While attending Lambda Days in Kraków, I learned a lot about functional programming, and a lot more about F# (a.k.a. F-hash) than I ever wanted to know. But one of the things that intrigued me the most was about a topic that I had been struggling with: How do you mock in functional languages? Fortunately, Lars Hupel (@larsrh) gave an excellent talk on functional mocking using Haskell. It opened my eyes to some of the possibilities of functional programming that I’d never explored. In particular, he showed how monads in Haskell can make testing easier. I wondered about how applicable some of these principles might be in Clojure.

Mocking with Midje

My current project uses Midje which, among other things, offers a way of “mocking” functions for testing purposes, via a provided function.

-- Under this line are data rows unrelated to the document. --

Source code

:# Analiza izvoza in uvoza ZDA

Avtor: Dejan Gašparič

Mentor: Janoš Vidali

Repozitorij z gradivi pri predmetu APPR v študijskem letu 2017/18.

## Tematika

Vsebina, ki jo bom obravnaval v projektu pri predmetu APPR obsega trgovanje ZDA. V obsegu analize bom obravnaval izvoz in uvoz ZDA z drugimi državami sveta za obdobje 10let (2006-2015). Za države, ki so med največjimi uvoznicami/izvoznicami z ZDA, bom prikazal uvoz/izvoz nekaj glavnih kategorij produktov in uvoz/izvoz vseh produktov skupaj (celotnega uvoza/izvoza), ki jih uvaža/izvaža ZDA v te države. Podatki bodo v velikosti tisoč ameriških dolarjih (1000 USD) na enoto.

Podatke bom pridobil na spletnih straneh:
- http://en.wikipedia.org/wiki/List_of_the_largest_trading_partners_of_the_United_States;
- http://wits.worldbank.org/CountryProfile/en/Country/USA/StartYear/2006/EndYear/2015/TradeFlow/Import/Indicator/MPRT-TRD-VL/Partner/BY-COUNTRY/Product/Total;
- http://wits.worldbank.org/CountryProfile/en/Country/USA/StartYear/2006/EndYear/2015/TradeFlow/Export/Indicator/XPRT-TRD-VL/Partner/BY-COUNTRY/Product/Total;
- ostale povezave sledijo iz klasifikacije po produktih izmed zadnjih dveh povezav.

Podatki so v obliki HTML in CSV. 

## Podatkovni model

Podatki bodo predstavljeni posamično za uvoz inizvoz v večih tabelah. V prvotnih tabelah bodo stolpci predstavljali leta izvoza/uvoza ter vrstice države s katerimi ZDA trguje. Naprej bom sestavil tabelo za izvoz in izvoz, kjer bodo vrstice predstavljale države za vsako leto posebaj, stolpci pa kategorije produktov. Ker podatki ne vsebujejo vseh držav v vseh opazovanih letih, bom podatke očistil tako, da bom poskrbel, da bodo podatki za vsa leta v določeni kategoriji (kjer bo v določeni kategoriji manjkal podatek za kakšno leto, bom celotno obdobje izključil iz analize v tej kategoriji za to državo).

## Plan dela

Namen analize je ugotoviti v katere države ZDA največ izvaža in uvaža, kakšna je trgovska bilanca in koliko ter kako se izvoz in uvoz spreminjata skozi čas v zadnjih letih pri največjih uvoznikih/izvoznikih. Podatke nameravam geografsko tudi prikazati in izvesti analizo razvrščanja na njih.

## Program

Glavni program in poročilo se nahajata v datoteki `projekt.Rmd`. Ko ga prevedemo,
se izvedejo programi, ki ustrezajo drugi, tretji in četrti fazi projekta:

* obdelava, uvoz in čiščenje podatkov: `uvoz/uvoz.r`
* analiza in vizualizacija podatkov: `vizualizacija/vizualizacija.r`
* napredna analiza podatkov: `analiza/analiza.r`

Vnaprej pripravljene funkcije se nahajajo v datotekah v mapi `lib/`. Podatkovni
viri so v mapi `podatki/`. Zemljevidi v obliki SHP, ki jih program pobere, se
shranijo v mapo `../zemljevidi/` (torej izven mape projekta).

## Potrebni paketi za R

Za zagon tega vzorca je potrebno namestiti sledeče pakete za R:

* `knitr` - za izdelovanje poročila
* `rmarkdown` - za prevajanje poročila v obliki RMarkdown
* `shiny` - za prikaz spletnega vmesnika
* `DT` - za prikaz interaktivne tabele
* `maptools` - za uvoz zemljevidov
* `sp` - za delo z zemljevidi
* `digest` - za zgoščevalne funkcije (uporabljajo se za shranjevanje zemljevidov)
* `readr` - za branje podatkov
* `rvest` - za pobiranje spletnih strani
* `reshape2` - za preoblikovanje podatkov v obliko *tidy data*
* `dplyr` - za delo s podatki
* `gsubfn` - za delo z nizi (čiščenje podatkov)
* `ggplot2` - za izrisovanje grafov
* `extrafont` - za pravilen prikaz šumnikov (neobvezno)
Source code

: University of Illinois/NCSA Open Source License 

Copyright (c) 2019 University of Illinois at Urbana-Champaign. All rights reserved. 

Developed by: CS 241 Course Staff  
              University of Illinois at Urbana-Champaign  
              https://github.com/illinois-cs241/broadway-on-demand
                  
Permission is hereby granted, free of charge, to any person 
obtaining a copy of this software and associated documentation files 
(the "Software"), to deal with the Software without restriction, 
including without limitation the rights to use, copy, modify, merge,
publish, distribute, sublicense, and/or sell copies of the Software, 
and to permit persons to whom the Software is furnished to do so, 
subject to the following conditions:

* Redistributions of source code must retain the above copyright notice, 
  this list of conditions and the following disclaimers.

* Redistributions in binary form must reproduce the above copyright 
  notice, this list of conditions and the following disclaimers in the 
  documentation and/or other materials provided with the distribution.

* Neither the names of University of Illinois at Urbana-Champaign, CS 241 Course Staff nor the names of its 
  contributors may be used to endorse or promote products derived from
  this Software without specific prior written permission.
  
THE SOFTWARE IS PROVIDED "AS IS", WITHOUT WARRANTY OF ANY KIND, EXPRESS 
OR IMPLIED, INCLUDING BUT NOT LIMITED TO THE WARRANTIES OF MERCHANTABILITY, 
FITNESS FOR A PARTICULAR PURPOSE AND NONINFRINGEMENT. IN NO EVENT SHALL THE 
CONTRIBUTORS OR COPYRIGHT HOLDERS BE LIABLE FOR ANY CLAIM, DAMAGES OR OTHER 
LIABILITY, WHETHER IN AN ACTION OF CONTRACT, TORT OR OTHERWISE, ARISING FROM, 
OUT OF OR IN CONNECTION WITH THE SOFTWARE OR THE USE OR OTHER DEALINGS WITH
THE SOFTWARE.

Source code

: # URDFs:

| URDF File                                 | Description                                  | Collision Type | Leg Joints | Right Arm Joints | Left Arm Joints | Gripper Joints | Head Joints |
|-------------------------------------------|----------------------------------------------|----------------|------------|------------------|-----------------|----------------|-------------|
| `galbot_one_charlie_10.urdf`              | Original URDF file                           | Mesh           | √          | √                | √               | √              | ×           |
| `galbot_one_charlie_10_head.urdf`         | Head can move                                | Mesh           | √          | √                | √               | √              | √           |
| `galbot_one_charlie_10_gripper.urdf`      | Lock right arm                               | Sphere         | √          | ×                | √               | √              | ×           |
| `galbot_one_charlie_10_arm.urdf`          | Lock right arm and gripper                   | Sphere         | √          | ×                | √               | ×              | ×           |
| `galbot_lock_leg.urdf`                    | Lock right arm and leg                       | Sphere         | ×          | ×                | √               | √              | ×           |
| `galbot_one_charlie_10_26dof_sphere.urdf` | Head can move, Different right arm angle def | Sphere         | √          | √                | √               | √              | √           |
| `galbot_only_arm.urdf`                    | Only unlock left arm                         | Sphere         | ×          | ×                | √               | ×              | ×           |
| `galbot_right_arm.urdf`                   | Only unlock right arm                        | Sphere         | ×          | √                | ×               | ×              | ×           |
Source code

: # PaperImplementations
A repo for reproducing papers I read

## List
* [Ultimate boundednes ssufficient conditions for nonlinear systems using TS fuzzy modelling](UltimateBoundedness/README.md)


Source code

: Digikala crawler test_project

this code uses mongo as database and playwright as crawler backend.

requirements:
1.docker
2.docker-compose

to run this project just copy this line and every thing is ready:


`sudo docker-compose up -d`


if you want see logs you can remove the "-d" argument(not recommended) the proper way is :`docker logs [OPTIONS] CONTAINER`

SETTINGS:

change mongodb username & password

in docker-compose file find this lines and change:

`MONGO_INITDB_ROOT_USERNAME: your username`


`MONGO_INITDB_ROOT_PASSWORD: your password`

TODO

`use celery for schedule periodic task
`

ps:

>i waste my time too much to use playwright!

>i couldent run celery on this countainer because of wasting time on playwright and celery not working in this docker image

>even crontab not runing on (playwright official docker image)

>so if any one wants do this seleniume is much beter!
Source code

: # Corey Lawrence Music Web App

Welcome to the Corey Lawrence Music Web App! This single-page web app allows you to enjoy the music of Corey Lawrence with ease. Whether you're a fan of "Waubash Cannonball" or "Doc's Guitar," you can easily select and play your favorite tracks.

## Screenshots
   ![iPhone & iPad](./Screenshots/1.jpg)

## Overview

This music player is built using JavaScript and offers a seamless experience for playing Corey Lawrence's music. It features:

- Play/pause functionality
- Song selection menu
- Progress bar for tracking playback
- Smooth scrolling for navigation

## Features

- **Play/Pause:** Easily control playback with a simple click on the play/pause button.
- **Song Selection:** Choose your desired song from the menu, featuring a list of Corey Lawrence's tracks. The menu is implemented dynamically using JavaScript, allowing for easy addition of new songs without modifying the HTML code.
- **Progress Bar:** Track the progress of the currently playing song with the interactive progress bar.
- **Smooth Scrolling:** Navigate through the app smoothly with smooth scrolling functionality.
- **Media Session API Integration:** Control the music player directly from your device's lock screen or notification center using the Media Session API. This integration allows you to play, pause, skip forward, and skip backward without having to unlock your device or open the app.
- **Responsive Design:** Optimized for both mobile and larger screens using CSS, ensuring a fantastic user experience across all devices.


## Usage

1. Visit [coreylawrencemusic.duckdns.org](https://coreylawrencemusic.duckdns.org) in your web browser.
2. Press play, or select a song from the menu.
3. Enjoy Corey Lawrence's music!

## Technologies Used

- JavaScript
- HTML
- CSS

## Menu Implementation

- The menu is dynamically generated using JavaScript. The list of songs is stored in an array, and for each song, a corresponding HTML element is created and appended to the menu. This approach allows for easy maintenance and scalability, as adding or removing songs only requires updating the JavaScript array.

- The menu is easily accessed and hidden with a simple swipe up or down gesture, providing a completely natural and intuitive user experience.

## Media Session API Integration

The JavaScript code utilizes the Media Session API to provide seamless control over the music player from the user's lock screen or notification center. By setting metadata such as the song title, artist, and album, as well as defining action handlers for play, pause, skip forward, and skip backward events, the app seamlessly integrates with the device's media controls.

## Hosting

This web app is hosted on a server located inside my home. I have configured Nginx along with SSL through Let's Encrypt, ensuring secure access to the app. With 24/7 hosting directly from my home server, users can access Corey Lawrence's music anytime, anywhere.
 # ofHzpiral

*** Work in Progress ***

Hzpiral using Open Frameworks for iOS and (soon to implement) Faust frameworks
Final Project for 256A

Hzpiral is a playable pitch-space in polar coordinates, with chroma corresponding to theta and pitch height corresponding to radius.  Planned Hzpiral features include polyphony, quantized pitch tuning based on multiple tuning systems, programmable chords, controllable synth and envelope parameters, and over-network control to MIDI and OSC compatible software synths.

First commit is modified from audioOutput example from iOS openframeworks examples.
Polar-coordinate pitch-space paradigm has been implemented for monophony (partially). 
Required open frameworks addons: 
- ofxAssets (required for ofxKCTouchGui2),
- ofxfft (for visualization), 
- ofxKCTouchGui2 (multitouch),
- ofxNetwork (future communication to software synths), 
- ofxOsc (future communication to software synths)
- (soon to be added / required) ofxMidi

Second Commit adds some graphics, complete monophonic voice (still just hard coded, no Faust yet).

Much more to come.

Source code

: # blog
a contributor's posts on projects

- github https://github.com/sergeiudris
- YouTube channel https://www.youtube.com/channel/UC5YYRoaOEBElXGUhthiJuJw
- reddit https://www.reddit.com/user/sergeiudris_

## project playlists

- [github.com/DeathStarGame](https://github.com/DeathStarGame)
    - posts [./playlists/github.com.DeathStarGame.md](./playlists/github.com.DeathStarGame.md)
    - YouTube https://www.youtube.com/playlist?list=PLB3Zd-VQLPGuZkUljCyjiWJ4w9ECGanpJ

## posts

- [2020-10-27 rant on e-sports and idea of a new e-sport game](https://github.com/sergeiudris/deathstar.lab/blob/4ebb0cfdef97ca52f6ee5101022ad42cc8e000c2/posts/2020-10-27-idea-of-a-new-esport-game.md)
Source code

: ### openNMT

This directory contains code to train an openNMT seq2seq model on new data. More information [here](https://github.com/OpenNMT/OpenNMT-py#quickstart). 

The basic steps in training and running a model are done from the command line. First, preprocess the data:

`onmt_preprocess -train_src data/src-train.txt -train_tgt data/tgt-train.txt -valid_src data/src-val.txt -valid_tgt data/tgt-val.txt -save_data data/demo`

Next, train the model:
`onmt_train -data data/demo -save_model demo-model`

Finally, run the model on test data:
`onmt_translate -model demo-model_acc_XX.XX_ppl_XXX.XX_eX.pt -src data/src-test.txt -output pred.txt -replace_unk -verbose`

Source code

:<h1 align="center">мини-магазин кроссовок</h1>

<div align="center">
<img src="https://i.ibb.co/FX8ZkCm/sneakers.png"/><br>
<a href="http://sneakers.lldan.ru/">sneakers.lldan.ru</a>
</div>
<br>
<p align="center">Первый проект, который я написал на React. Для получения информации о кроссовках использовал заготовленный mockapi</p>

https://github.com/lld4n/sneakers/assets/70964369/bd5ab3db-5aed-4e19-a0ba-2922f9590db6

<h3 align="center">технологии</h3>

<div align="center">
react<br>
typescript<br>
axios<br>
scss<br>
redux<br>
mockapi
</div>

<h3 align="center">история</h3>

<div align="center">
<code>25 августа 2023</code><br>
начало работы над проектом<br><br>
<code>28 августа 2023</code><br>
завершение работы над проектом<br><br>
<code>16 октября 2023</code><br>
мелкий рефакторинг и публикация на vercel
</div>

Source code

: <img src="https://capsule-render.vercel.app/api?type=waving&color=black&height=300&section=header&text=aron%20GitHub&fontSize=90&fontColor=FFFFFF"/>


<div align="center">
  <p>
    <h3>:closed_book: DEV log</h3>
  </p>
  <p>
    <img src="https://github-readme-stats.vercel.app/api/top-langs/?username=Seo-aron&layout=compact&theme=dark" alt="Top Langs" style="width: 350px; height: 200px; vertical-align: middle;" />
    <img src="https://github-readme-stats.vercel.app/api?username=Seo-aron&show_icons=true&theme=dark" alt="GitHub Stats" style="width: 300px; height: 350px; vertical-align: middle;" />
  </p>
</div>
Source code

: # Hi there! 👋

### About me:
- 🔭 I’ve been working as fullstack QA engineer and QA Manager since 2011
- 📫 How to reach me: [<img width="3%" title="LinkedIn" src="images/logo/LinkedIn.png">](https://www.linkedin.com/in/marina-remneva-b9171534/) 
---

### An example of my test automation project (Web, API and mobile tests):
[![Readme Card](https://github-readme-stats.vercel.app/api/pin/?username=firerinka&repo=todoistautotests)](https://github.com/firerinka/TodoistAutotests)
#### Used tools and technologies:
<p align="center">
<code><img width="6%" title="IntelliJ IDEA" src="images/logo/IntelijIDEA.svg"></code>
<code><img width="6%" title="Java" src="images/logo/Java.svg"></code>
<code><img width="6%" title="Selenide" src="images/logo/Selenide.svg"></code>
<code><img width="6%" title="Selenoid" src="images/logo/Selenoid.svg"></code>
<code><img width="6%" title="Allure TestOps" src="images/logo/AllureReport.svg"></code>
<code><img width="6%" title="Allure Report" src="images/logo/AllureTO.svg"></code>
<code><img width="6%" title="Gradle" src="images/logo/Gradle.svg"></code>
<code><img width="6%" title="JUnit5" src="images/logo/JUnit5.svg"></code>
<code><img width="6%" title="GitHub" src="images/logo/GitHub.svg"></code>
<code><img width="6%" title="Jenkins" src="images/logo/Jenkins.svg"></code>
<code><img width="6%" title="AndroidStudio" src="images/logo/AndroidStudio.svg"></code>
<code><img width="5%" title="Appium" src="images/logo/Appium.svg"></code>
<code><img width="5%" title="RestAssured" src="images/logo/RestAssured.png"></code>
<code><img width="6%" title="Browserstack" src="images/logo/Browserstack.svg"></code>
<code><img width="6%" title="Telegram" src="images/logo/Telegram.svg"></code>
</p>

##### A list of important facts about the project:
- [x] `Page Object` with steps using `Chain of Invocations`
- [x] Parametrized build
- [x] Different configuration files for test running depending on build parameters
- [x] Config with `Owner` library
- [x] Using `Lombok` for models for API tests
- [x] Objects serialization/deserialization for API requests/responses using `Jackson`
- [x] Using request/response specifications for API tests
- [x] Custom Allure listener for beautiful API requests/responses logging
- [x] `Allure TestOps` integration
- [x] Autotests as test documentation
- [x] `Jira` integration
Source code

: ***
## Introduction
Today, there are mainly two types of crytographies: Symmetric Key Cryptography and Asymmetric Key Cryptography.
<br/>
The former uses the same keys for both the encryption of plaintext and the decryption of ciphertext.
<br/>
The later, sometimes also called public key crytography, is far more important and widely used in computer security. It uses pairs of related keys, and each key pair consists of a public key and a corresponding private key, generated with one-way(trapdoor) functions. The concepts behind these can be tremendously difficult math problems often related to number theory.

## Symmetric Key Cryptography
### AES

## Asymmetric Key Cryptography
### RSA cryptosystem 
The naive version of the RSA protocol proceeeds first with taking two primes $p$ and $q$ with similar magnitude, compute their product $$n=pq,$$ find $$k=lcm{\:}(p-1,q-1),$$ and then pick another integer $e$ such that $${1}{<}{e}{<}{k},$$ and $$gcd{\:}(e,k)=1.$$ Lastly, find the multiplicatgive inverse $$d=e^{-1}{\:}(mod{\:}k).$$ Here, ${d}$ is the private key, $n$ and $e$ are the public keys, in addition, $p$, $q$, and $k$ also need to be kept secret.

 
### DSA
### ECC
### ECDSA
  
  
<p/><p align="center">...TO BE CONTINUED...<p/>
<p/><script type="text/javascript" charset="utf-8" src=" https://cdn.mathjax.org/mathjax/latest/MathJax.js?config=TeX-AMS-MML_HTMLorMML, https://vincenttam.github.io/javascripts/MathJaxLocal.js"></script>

Here’s an example of some ring middleware that does request logging (namespace and requires declarations omitted):

(defn log-request
  [handler]
    (fn [request]
        (log/info (str "request-uri " (:uri request)))
        (log/info (str "user-agent " (-> request :headers (get "user-agent"))))
        (handler request)))

And here’s a test that sort-of checks the logging occurred:

(fact "It logs something to the log"
   (let [response {}
         handler (log-request (constantly response))]
     (handler {:uri "/"}) => response
     (provided (log/info "request-uri /") => anything
               (log/info "user-agent ")   => anything)))

The provided functions (called “prerequisites” in Midje) act as traditional mocks, which produce a given output in response to an input, but also ensure that they have been called with the specified arguments.

Although this test passes, it smells funny. Let’s set aside the fact that we’re mocking functions we don’t control (log/info comes from Clojure’s logging library). Midje prerequisites just don’t feel functional to me, and what’s more, this test doesn’t even test what I said it does.

In the fact, I said that I was checking “it logs something to the log.” But my test here only checks that log/info was called twice with those specific arguments. Not good.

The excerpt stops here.